Friday, July 24, 2009

Silverlight 3 WriteableBitmap Performance

Having a fast dynamic bitmap generation API at hand is essential for procedural image generation and a lot of computer games. Therefore many Silverlight developers were disappointed that WPFs WriteableBitmap wasn't available before Silverlight 3. Fortunately there was the BitmapImage.SetSource method, which uses a Stream as parameter for the bitmap source and could be used to fill an Image. I think Joe Stegman was the first who wrote a custom PNG Genertor Stream, which used this Stream mechanism and made it possible to generate procedural images with Silverlight 2. Other implementations followed.

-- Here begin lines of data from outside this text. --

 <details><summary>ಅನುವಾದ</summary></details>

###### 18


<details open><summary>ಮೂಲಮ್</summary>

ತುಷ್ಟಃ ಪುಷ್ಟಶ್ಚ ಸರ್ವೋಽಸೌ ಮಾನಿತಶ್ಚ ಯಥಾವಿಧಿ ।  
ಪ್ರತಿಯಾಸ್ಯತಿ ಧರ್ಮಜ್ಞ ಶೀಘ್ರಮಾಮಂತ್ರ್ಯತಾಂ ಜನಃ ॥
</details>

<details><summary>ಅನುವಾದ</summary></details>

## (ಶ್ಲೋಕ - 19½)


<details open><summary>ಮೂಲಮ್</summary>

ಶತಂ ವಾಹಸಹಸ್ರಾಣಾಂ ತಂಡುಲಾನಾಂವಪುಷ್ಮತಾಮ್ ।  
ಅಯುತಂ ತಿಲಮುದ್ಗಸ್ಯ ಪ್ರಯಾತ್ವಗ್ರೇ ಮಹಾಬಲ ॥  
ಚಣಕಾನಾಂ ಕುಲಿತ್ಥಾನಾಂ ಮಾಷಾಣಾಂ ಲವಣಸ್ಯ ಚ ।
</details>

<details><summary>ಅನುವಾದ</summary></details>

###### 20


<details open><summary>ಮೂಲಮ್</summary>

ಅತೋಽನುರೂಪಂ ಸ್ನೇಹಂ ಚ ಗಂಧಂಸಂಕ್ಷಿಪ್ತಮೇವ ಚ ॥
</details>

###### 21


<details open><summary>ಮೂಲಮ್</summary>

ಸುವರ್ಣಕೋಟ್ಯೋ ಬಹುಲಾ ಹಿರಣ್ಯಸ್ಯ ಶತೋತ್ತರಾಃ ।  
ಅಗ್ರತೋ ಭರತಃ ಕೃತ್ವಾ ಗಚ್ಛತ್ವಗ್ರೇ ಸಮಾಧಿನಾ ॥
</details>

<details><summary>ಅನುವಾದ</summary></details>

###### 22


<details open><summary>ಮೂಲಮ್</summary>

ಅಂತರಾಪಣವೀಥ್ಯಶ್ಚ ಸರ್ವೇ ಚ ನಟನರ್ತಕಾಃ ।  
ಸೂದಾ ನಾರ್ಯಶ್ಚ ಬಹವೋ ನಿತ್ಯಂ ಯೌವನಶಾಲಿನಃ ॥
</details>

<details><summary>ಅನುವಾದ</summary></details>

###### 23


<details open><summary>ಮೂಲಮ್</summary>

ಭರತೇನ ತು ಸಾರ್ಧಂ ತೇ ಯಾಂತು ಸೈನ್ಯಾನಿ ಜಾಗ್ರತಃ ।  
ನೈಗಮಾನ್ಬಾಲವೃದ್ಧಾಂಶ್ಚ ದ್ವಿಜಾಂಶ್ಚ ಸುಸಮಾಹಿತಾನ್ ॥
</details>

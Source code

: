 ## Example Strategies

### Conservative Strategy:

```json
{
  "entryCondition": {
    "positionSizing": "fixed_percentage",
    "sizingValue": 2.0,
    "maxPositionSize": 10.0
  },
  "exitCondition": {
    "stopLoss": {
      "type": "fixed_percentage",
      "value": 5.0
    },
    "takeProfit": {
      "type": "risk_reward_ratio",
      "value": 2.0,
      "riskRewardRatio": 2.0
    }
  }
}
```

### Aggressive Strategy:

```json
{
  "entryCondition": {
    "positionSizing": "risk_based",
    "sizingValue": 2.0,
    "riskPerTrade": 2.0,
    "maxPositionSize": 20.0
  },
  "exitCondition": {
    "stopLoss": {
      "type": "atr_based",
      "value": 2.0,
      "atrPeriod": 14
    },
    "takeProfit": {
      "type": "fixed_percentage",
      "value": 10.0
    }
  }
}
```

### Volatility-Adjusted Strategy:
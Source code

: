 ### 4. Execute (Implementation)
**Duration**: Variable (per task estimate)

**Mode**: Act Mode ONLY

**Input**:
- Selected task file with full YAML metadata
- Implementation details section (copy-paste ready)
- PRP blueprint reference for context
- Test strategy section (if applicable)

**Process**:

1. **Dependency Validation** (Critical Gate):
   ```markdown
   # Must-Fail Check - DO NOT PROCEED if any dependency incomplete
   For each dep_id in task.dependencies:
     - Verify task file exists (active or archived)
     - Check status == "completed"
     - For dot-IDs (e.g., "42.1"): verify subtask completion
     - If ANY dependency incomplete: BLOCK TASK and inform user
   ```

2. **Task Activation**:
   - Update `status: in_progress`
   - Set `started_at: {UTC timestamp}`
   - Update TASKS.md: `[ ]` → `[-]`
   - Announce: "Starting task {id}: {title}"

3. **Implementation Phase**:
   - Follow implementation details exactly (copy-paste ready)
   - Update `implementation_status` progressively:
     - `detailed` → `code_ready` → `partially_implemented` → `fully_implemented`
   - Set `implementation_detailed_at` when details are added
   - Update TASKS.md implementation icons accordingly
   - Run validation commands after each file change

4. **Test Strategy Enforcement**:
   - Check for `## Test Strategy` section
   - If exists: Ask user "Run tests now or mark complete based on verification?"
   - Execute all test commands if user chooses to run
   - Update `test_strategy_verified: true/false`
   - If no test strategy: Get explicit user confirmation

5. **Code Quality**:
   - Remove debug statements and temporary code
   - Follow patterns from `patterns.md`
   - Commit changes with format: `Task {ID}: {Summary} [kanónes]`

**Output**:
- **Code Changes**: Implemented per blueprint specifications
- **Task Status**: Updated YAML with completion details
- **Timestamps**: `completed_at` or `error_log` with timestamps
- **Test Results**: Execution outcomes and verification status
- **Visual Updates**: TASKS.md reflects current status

Now that we have Silverlight 3 and the WriteableBitmap class, all these custom PNG Stream implementations became obsolete. There are still some developers, who complain about the performance of the WriteableBitmap. I was curious how the custom PNG Stream implementations compete with the WriteableBitmap and how big the speed difference really is. That's why I wrote a small Silverlight 3 application, which measures the frames per second of the custom PNG Stream implementations and the Silverlight 3 WriteableBitmap.

The Competitors
  1. Silverlight 3 WriteableBitmap.
  2. RawPngBufferStream from the open source GameEngine Balder, which I used for my Perlin Noise sample.
  3. Nikola's PngEncoder, which is an improved version of Joe Stegman's work.
  4. Ian Griffiths' SlDynamicBitmap library.

Live

The application measures the time, which every implementation needs to draw the "Maximum Frames" and calculates the mean frames per seconds (fps). The third text column shows the relative performance compared to the WriteableBitmap.
If the tests complete very fast, you should increase the "Maximum Frames" to get right results.

How it works
The Image has the size 512 x 512. One after another every drawing method is executed and the time is measured. The method CalculateColor(int x, int y) computes the color for every pixel. For that I implemented a nice old school demoscene effect, which produces an interference image. I was inspired by the brilliant Amiga demo State of the Art from 1992.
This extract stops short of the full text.